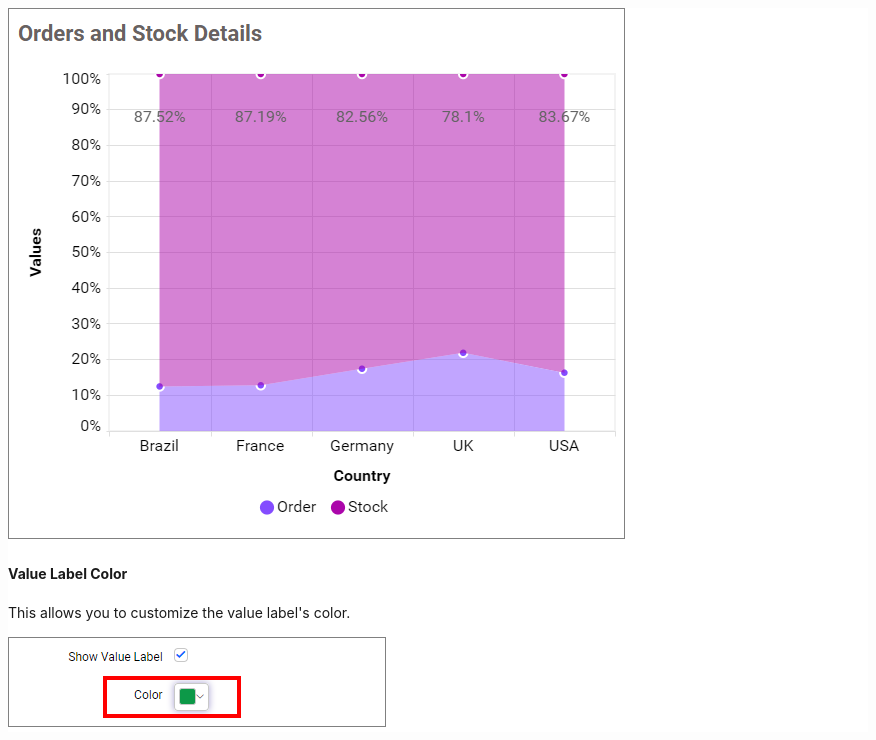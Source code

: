 ![Show value label](/static/assets/embedded/visualizing-data/visualization-widgets/images/100-stacked-area-chart/valuelabel.png)

#### Value Label Color

This allows you to customize the value label's color.

![Value label Color Option](/static/assets/embedded/visualizing-data/visualization-widgets/images/100-stacked-area-chart/data-label-color-option.png)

● ● ●

**Work instructions:** Return the material above exactly; the images stay out.

**Written solution:**
Source code

: ![Show value label](/static/assets/embedded/visualizing-data/visualization-widgets/images/100-stacked-area-chart/valuelabel.png)

#### Value Label Color

This allows you to customize the value label's color.

![Value label Color Option](/static/assets/embedded/visualizing-data/visualization-widgets/images/100-stacked-area-chart/data-label-color-option.png)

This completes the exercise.